René Crevel, le suicidé
René Crevel, Le suicidé de la Littérature
La Manouba, Tunis, Tunisie
29-30 octobre 2020
Rarement la littérature aura mis en scène à ce point le motif du suicide: suicide raconté, suicide programmé, suicide recommencé. Dans la production littéraire de René Crevel, le suicide tient lieu de scène initiale, de scène de transfert, où l’enfant est amené par sa mère en vue d’assister au cadavre du père suicidé. De livre en livre, Crevel raconte, transpose, réécrit cette scène fondatrice, à la fois pour différer et programmer son propre suicide.

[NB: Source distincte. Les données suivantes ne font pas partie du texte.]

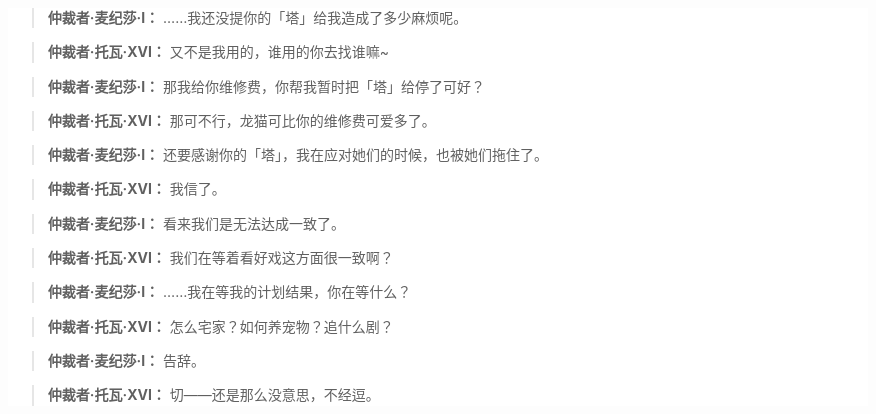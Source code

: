 > **仲裁者·麦纪莎·I：**
> ……我还没提你的「塔」给我造成了多少麻烦呢。

> **仲裁者·托瓦·XVI：**
> 又不是我用的，谁用的你去找谁嘛~

> **仲裁者·麦纪莎·I：**
> 那我给你维修费，你帮我暂时把「塔」给停了可好？

> **仲裁者·托瓦·XVI：**
> 那可不行，龙猫可比你的维修费可爱多了。

> **仲裁者·麦纪莎·I：**
> 还要感谢你的「塔」，我在应对她们的时候，也被她们拖住了。

> **仲裁者·托瓦·XVI：**
> 我信了。

> **仲裁者·麦纪莎·I：**
> 看来我们是无法达成一致了。

> **仲裁者·托瓦·XVI：**
> 我们在等着看好戏这方面很一致啊？

> **仲裁者·麦纪莎·I：**
> ……我在等我的计划结果，你在等什么？

> **仲裁者·托瓦·XVI：**
> 怎么宅家？如何养宠物？追什么剧？

> **仲裁者·麦纪莎·I：**
> 告辞。

> **仲裁者·托瓦·XVI：**
> 切——还是那么没意思，不经逗。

Rarement encore, le suicide comme séquence du roman familial et séquence du roman de la personne, aura épousé à ce point les contours de l’histoire politique et les contours de l’histoire littéraire; à tel point que le suicide de Crevel, en marge du premier congrès de l’Association des Ecrivains et Artistes Révolutionnaires (1936) est qualifié par N. Brandier de geste de journaliste génial. Par ce suicide, l’AEAR et le Surréalisme en mal de visibilité, accèdent à la notoriété publique et font date dans l’histoire du champ culturel. Le geste définitif scelle le divorce désormais de l’avant – garde politique et de l’avant-garde esthétique.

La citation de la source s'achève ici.